Finance Act 2026 paves the way for pensions to form part of an individual’s estate for IHT purposes

The Government first announced proposals to bring certain pension benefits in scope of IHT in its 2024 Autumn Budget. Paving the way for these changes, the Finance Act 2026 received Royal Assent late on 18 March, although the final Act is not yet available.

Lucy Dunbar, partner, comments: “The IHT changes will bring most unused pension funds and death benefits into scope of IHT in respect of deaths on or after 6 April 2027. The policy reasons underpinning this change include ensuring that pensions tax relief is being used for its intended purpose (namely, encouraging saving for later life) by removing the opportunity for individuals to use pensions for IHT planning.”

“Given existing exemptions and nil rate bands, Government estimates suggest that approximately 8% of estates will be caught by the changes each year. From an individual perspective, this means that the vast majority of estates will not, ultimately, be subject to IHT. In further good news, not only will death-in-service benefits payable from a registered pension scheme and dependants’ scheme pensions be exempt, so too will joint life annuities.”

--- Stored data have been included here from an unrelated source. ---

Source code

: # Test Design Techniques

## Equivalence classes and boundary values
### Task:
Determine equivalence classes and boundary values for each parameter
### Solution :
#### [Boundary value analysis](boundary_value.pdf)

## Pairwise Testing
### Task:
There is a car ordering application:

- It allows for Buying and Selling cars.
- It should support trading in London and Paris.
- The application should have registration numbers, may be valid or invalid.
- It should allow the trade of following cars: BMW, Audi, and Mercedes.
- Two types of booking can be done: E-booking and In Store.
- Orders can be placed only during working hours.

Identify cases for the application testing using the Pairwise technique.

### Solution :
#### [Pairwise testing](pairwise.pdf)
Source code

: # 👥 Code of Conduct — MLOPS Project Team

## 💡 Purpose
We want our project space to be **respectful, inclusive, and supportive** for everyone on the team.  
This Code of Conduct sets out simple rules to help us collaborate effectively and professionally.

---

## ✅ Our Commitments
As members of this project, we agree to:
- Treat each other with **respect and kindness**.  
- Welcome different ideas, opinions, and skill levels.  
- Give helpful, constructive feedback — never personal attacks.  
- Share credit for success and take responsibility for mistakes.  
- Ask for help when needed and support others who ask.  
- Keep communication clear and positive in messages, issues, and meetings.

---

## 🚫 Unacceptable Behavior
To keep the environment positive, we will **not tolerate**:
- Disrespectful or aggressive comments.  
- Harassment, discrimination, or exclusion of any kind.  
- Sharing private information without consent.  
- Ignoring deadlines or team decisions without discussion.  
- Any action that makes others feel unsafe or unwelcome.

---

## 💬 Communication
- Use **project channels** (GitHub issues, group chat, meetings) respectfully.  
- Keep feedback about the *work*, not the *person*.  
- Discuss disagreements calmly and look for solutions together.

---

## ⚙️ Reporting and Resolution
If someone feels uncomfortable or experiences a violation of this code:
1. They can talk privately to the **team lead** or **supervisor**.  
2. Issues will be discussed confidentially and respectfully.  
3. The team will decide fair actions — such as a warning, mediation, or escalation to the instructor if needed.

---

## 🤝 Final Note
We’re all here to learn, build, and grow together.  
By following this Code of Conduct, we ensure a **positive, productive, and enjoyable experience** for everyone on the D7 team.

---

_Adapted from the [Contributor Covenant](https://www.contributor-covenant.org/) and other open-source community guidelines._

“However, the new measures will impose onerous new obligations on pension schemes, not least by increasing information flows between them and personal representatives. Personal representatives can also require pension scheme administrators to withhold payment of certain benefits for up to 15 months and, subject to certain conditions being met, both PRs and beneficiaries can direct pension scheme administrators to pay any IHT due.”

“There is no doubt that the new Act sets the stage for a monumental shift in the tax treatment of pension benefits. With pension schemes administrators usually (but not always) the scheme trustees or managers, they will need to take steps to get ready for another starring role when the IHT and pensions curtain finally rises next April.”